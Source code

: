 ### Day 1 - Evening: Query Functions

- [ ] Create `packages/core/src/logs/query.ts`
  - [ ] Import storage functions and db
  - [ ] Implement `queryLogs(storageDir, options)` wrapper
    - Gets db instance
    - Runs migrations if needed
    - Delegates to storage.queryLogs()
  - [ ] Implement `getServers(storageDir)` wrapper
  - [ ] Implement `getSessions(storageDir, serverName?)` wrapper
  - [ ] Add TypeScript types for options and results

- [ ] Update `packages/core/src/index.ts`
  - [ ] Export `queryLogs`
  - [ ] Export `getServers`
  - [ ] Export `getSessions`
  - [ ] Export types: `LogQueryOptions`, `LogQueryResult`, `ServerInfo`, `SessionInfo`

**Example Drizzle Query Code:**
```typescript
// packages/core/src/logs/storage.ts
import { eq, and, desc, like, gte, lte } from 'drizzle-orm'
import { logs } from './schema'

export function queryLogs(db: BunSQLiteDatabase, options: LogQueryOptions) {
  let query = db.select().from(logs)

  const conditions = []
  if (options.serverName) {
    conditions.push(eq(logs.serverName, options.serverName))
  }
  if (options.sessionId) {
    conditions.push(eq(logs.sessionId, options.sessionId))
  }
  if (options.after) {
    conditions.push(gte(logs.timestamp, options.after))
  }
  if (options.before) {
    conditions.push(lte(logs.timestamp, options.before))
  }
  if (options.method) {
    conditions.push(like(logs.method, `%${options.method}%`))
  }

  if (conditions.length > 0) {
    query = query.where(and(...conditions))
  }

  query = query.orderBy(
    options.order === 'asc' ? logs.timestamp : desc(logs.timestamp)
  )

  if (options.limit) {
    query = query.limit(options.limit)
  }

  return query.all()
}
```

+++

▶ What you need to do: Each record is to be repeated exactly.

▶ Task output:
Source code

: ### Day 1 - Evening: Query Functions

- [ ] Create `packages/core/src/logs/query.ts`
  - [ ] Import storage functions and db
  - [ ] Implement `queryLogs(storageDir, options)` wrapper
    - Gets db instance
    - Runs migrations if needed
    - Delegates to storage.queryLogs()
  - [ ] Implement `getServers(storageDir)` wrapper
  - [ ] Implement `getSessions(storageDir, serverName?)` wrapper
  - [ ] Add TypeScript types for options and results

- [ ] Update `packages/core/src/index.ts`
  - [ ] Export `queryLogs`
  - [ ] Export `getServers`
  - [ ] Export `getSessions`
  - [ ] Export types: `LogQueryOptions`, `LogQueryResult`, `ServerInfo`, `SessionInfo`

**Example Drizzle Query Code:**
```typescript
// packages/core/src/logs/storage.ts
import { eq, and, desc, like, gte, lte } from 'drizzle-orm'
import { logs } from './schema'

export function queryLogs(db: BunSQLiteDatabase, options: LogQueryOptions) {
  let query = db.select().from(logs)

  const conditions = []
  if (options.serverName) {
    conditions.push(eq(logs.serverName, options.serverName))
  }
  if (options.sessionId) {
    conditions.push(eq(logs.sessionId, options.sessionId))
  }
  if (options.after) {
    conditions.push(gte(logs.timestamp, options.after))
  }
  if (options.before) {
    conditions.push(lte(logs.timestamp, options.before))
  }
  if (options.method) {
    conditions.push(like(logs.method, `%${options.method}%`))
  }

  if (conditions.length > 0) {
    query = query.where(and(...conditions))
  }

  query = query.orderBy(
    options.order === 'asc' ? logs.timestamp : desc(logs.timestamp)
  )

  if (options.limit) {
    query = query.limit(options.limit)
  }

  return query.all()
}
```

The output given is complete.